* _Assigned task_: Below are some records. Pull every line that contains the word "static".

* _Saved entries_:
=== Section Start ===

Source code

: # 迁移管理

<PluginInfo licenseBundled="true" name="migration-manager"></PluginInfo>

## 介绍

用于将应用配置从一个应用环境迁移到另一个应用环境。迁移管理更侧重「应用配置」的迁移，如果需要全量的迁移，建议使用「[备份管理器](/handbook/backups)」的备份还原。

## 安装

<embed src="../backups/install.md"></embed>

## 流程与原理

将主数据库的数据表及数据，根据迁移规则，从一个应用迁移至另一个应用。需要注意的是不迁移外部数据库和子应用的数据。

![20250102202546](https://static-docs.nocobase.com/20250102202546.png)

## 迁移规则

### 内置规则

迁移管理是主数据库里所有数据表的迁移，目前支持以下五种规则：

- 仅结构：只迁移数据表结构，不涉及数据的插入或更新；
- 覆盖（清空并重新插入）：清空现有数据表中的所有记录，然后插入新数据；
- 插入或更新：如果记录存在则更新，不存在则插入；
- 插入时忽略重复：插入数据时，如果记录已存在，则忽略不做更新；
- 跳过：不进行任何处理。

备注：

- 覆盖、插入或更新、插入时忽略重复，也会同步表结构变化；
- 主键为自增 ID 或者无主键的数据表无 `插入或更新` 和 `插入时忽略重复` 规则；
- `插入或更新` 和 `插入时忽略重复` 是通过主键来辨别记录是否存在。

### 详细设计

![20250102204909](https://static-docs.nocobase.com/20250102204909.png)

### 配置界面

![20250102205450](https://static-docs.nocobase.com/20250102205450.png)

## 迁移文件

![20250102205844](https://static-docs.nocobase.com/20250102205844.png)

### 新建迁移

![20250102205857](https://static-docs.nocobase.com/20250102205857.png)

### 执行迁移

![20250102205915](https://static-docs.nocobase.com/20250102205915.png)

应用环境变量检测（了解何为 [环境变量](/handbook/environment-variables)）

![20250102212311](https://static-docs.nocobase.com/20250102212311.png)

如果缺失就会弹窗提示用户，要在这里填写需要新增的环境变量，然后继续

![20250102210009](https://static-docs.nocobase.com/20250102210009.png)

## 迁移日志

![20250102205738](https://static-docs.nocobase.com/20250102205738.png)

=== Section End ===

* _The answer_:
![20250102202546](https://static-docs.nocobase.com/20250102202546.png)
![20250102204909](https://static-docs.nocobase.com/20250102204909.png)
![20250102205450](https://static-docs.nocobase.com/20250102205450.png)
![20250102205844](https://static-docs.nocobase.com/20250102205844.png)
![20250102205857](https://static-docs.nocobase.com/20250102205857.png)
![20250102205915](https://static-docs.nocobase.com/20250102205915.png)
![20250102212311](https://static-docs.nocobase.com/20250102212311.png)
![20250102210009](https://static-docs.nocobase.com/20250102210009.png)
![20250102205738](https://static-docs.nocobase.com/20250102205738.png)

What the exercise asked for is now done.